Records excerpted from a collection:

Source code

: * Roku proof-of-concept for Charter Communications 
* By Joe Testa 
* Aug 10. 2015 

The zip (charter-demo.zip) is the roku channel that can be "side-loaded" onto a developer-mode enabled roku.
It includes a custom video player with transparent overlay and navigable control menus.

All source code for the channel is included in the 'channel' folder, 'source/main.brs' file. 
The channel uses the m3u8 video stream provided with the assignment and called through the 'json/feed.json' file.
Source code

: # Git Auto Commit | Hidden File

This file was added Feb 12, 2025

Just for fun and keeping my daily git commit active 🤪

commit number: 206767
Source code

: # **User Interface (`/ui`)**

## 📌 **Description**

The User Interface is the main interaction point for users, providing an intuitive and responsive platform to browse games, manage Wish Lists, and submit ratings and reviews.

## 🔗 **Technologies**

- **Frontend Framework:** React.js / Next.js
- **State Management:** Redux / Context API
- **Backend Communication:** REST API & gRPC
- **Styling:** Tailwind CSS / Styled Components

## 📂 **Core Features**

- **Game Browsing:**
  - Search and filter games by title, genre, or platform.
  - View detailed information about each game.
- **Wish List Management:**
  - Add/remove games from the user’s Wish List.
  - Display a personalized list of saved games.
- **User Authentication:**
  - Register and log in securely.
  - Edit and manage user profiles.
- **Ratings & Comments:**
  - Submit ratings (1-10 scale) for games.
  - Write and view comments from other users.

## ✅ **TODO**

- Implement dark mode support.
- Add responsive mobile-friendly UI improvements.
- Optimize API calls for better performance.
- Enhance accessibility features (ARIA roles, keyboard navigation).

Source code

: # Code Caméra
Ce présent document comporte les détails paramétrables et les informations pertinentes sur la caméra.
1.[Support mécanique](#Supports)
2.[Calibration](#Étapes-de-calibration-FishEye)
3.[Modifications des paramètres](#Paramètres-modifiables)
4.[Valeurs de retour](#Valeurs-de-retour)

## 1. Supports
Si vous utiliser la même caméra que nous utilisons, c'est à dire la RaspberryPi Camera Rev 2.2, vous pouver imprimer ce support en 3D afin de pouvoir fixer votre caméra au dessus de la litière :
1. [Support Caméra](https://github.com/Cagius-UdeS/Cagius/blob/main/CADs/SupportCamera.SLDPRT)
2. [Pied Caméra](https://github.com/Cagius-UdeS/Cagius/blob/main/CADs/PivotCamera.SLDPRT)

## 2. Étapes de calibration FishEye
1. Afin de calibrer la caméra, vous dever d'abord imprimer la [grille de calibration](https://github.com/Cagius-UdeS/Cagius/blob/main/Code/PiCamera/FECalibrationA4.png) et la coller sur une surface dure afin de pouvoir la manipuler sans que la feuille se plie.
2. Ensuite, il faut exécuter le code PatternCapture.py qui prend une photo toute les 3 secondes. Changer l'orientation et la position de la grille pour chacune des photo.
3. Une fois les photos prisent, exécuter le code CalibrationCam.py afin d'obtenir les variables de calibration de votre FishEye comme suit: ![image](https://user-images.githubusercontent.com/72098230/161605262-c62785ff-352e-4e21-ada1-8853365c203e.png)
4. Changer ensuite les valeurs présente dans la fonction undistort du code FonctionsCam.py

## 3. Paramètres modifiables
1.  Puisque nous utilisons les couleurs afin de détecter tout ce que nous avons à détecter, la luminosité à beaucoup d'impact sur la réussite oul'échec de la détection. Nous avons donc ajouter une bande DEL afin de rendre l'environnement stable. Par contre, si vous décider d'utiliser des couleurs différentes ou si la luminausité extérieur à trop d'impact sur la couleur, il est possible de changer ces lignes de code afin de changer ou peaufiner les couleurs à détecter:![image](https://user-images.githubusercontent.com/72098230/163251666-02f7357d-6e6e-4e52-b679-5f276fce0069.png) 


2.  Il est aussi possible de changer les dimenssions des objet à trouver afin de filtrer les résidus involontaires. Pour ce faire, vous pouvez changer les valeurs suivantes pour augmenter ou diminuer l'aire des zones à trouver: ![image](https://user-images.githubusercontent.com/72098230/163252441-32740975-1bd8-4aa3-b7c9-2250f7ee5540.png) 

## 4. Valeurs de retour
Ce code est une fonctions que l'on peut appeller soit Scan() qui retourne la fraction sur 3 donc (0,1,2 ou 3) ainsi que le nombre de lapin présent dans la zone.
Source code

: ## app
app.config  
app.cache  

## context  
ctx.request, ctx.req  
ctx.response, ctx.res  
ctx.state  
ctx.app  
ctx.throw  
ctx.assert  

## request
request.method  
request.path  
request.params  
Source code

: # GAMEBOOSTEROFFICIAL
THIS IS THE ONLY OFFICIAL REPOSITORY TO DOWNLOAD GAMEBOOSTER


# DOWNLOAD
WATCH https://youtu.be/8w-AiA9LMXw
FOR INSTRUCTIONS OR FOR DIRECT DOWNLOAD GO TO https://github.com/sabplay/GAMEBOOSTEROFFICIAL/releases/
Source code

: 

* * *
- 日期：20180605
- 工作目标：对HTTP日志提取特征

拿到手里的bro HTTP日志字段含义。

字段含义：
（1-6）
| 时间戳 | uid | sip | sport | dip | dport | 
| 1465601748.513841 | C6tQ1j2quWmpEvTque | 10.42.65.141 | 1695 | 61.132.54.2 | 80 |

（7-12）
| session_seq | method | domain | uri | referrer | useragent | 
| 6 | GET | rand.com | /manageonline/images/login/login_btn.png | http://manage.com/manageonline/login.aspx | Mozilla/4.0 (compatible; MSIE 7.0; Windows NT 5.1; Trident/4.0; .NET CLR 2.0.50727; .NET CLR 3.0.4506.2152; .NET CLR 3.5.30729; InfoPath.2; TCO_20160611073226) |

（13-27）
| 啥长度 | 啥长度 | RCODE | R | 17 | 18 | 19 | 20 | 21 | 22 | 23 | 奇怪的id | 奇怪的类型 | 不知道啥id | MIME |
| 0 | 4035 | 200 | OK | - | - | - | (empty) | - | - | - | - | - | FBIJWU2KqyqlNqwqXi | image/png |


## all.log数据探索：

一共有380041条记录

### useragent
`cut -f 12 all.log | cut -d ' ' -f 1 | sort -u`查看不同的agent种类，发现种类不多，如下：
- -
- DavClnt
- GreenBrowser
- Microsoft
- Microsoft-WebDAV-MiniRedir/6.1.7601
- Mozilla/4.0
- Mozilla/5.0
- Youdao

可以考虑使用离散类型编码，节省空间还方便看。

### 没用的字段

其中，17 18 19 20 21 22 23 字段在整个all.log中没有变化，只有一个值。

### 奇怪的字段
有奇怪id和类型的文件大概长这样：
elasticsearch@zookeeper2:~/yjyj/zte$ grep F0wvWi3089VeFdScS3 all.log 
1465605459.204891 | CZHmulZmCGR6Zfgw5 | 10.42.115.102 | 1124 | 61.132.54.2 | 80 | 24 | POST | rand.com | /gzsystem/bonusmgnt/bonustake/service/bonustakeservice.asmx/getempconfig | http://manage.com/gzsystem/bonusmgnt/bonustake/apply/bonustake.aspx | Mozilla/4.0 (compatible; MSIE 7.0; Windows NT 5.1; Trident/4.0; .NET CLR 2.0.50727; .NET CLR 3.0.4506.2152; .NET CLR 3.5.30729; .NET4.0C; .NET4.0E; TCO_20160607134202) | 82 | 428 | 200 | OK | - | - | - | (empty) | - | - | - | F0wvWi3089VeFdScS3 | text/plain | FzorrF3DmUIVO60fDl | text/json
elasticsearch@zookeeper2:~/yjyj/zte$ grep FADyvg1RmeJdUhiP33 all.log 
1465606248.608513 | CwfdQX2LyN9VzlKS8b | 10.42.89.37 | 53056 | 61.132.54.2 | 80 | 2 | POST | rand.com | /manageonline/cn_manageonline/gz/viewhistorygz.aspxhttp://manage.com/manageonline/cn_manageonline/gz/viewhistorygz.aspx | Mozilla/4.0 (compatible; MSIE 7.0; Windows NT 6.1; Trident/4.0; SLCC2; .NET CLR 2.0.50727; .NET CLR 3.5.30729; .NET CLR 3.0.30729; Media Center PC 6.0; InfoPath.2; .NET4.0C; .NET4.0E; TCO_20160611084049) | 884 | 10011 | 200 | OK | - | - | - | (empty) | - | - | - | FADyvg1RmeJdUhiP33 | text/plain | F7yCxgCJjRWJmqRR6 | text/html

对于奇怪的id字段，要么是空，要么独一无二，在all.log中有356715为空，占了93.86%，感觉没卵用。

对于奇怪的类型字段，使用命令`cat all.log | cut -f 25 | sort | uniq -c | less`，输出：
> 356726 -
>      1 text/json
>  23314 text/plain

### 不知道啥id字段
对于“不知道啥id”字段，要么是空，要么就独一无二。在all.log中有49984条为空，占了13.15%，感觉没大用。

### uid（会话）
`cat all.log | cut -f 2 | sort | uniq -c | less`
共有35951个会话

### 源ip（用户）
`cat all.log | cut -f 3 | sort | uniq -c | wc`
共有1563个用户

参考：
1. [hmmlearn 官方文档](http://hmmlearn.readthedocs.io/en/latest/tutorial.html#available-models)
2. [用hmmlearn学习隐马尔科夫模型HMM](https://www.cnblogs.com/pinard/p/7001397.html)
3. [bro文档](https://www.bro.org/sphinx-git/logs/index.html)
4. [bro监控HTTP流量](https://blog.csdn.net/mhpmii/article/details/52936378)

** Task **
Whenever the word "Wish" shows up in a line of the entries above, copy that line.

** Result of the exercise **
The User Interface is the main interaction point for users, providing an intuitive and responsive platform to browse games, manage Wish Lists, and submit ratings and reviews.
- **Wish List Management:**
  - Add/remove games from the user’s Wish List.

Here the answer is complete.